India's state-run Oil and Natural Gas Corp. would sign contracts for gas exploration in three offshore blocks in Myanmar during the visit by Deora, the spokesman said.
Deora's visit comes a fortnight after the United States and Indonesia called on China and India to use their clout to press Myanmar's military junta to improve its human rights record.
It also comes in the middle of nationwide protests by Buddhist monks -- deeply respected in Myanmar -- against the military dictatorship.
Deora will witness the signing of "production-sharing contracts" for three deep-sea blocks between the Indian firm and Myanmar Oil and Gas Enterprise, the government spokesman said.

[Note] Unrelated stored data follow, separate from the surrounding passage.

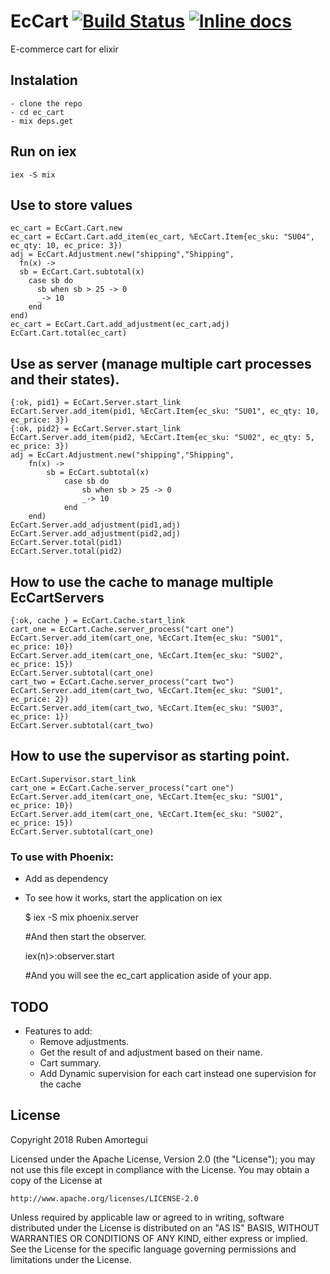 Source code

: # EcCart [![Build Status](https://travis-ci.org/ramortegui/ec_cart.svg?branch=master)](https://travis-ci.org/ramortegui/ec_cart) [![Inline docs](http://inch-ci.org/github/ramortegui/ec_cart.svg?branch=master)](http://inch-ci.org/github/ramortegui/ec_cart)

E-commerce cart for elixir

## Instalation

    - clone the repo
    - cd ec_cart
    - mix deps.get

## Run on iex

    iex -S mix

## Use to store values 

    ec_cart = EcCart.Cart.new
    ec_cart = EcCart.Cart.add_item(ec_cart, %EcCart.Item{ec_sku: "SU04", ec_qty: 10, ec_price: 3})
    adj = EcCart.Adjustment.new("shipping","Shipping",
      fn(x) ->
      sb = EcCart.Cart.subtotal(x)
        case sb do
          sb when sb > 25 -> 0
          _-> 10
        end
    end)
    ec_cart = EcCart.Cart.add_adjustment(ec_cart,adj)
    EcCart.Cart.total(ec_cart)

## Use as server (manage multiple cart processes and their states).

    {:ok, pid1} = EcCart.Server.start_link
    EcCart.Server.add_item(pid1, %EcCart.Item{ec_sku: "SU01", ec_qty: 10, ec_price: 3})
    {:ok, pid2} = EcCart.Server.start_link
    EcCart.Server.add_item(pid2, %EcCart.Item{ec_sku: "SU02", ec_qty: 5, ec_price: 3})
    adj = EcCart.Adjustment.new("shipping","Shipping",
        fn(x) ->
            sb = EcCart.subtotal(x)
                case sb do
                    sb when sb > 25 -> 0
                    _-> 10
                end
        end)
    EcCart.Server.add_adjustment(pid1,adj)
    EcCart.Server.add_adjustment(pid2,adj)
    EcCart.Server.total(pid1)
    EcCart.Server.total(pid2)

## How to use the cache to manage multiple EcCartServers

    {:ok, cache } = EcCart.Cache.start_link
    cart_one = EcCart.Cache.server_process("cart one")
    EcCart.Server.add_item(cart_one, %EcCart.Item{ec_sku: "SU01", ec_price: 10})
    EcCart.Server.add_item(cart_one, %EcCart.Item{ec_sku: "SU02", ec_price: 15})
    EcCart.Server.subtotal(cart_one)
    cart_two = EcCart.Cache.server_process("cart two")
    EcCart.Server.add_item(cart_two, %EcCart.Item{ec_sku: "SU01", ec_price: 2})
    EcCart.Server.add_item(cart_two, %EcCart.Item{ec_sku: "SU03", ec_price: 1})
    EcCart.Server.subtotal(cart_two)

## How to use the supervisor as starting point.

    EcCart.Supervisor.start_link
    cart_one = EcCart.Cache.server_process("cart one")
    EcCart.Server.add_item(cart_one, %EcCart.Item{ec_sku: "SU01", ec_price: 10})
    EcCart.Server.add_item(cart_one, %EcCart.Item{ec_sku: "SU02", ec_price: 15})
    EcCart.Server.subtotal(cart_one)

### To use with Phoenix:
  - Add as dependency 
  - To see how it works, start the application on iex
  
      $ iex -S mix phoenix.server
      
      #And then start the observer.
      
      iex(n)>:observer.start
        
      #And you will see the ec_cart application aside of your app.

## TODO

  - Features to add:
    * Remove adjustments.
    * Get the result of and adjustment based on their name.
    * Cart summary.
    * Add Dynamic supervision for each cart instead one supervision for the
      cache

## License

Copyright 2018 Ruben Amortegui

Licensed under the Apache License, Version 2.0 (the "License");
you may not use this file except in compliance with the License.
You may obtain a copy of the License at

    http://www.apache.org/licenses/LICENSE-2.0

Unless required by applicable law or agreed to in writing, software
distributed under the License is distributed on an "AS IS" BASIS,
WITHOUT WARRANTIES OR CONDITIONS OF ANY KIND, either express or implied.
See the License for the specific language governing permissions and
limitations under the License.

Oil and Natural Gas Corp (ONGC) will have a 100 per cent interest in the AD-1, AD-3 and AD-9 deep-sea blocks -- off the Rakhine coast of Myanmar, an oil ministry statement said separately.
Military-ruled Myanmar, which borders both China and India, possesses significant untapped natural gas reserves off its western Arakan Coast.
"After his arrival at Nay Pyi Taw, Myanmar, on September 23, Deora will meet his counterpart Brigadier General Lun Thi to discuss possibilities of enhancing bilateral cooperation in (the) hydrocarbon sector," the statement said.
New Delhi has not commented on the protests, which started a month ago in Myanmar after a huge hike in fuel prices and have since spread nationwide, confronting the junta with its most prolonged challenge in nearly two decades.
US and European economic sanctions have been imposed over the junta's human rights abuses but their impact has been weakened by growing trade with neighbours such as China, India and Thailand.
Energy-hungry India and China, besides other Asian countries, have been jockeying for a share of Myanmar's vast energy resources.
ONGC and India's state gas utility GAIL each already hold 30 per cent stakes in both the A-1 and A-3 offshore blocks in Myanmar, with the first gas supplies expected in early 2011.
India, which had been negotiating another three-billion-dollar deal to run a pipeline from Myanmar across Bangladesh to the eastern Indian city of Kolkata, lost out to China earlier this year, an oil ministry official said Saturday.
During a visit to Thailand last week, Indian Foreign Minister Pranab Mukherjee insisted New Delhi would not interfere in the affairs of other countries.
India, which is battling a myriad of insurgencies in its northeastern region bordering Myanmar, has cited security concerns for engaging the military regime.
Former Indian ambassador to Myanmar G. Parthasarthy said New Delhi had kept the military junta at arm's length after the 1988 coup, but then changed its policy when India realised its security interests were in jeopardy.
"Insurgents from India's northeast were taking shelter there (in Myanmar)."
"There are instances of soldiers (from Myanmar) being killed fighting Indian insurgents in the jungles there," he said, referring to joint operations by India's and Myanmar's military to flush out Indian insurgents.
"Our policy of engagement has paid off."